DATASET EXTRACT
____________

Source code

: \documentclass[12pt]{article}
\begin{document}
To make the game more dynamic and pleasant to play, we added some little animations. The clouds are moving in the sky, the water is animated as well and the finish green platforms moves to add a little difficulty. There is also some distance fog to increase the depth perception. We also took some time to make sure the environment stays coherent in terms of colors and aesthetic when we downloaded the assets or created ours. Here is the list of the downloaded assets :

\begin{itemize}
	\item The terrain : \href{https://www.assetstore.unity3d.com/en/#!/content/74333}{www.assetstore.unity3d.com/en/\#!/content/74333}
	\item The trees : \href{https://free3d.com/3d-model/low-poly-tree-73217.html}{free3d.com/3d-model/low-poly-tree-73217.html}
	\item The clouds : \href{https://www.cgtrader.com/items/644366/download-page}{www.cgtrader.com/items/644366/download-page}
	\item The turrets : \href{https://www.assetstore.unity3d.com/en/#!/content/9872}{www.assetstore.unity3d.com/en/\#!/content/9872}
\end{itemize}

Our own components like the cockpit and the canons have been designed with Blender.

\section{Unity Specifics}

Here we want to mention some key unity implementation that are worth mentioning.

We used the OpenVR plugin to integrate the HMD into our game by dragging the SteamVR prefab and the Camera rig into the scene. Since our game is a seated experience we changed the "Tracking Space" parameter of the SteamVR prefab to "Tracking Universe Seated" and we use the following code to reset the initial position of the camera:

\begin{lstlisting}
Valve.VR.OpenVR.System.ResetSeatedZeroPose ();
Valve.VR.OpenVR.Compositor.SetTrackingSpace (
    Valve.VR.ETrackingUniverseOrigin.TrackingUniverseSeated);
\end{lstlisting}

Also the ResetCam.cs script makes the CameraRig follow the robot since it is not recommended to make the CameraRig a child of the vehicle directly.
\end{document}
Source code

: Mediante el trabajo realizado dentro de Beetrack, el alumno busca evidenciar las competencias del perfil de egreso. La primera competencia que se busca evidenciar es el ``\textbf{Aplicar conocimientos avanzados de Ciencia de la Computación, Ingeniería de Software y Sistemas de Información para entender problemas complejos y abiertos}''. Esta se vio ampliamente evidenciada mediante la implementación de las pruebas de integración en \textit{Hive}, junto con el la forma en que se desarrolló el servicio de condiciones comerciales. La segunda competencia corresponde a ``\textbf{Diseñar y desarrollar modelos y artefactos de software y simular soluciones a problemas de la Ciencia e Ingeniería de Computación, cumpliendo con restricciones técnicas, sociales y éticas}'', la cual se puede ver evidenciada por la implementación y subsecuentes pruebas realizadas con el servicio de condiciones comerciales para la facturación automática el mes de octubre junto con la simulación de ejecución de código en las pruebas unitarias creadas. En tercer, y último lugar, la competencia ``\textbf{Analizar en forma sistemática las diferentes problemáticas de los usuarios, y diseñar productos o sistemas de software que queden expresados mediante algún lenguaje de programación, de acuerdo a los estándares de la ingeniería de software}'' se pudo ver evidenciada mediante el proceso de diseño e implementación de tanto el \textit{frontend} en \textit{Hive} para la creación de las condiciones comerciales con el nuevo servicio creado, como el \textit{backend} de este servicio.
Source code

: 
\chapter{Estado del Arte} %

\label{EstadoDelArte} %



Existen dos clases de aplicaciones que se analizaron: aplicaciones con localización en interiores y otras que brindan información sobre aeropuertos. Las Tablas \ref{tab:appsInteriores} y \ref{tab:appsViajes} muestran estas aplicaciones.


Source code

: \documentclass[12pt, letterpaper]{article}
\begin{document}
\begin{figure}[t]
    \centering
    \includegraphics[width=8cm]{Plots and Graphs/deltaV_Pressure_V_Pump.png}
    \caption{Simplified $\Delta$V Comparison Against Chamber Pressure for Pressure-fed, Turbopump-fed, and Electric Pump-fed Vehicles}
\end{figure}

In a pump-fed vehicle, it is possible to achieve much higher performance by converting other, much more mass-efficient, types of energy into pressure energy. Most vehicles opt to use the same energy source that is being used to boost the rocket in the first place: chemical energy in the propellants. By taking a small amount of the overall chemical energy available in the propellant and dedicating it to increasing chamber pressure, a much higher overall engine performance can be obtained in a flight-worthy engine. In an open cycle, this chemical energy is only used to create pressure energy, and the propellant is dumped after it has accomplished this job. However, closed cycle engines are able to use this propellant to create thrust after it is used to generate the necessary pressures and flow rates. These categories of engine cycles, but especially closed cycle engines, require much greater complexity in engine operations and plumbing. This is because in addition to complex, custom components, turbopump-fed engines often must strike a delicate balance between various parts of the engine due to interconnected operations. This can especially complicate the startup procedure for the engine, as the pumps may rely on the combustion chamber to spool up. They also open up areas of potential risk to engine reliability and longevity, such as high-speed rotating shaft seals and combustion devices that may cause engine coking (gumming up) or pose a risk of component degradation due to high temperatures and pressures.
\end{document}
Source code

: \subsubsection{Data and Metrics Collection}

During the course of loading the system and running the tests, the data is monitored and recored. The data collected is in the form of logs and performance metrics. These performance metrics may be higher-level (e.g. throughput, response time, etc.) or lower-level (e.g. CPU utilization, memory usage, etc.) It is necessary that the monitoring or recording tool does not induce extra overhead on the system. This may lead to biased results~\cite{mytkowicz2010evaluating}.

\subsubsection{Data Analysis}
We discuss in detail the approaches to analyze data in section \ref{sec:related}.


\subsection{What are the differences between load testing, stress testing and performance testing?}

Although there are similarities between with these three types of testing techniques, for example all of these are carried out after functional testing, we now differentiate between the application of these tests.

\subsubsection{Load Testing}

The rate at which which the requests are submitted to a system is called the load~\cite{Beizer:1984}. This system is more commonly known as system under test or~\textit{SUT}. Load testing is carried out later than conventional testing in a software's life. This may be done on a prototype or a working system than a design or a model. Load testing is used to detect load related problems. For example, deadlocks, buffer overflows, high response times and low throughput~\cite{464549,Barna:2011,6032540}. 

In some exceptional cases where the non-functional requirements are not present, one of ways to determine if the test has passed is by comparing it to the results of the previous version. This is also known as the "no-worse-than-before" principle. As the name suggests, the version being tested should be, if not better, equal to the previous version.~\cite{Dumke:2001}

____________

WHAT IS BEING ASKED
Say how many lines in the entries include the word "begin", with no text around the number.

OUTPUT FOR THIS EXERCISE
5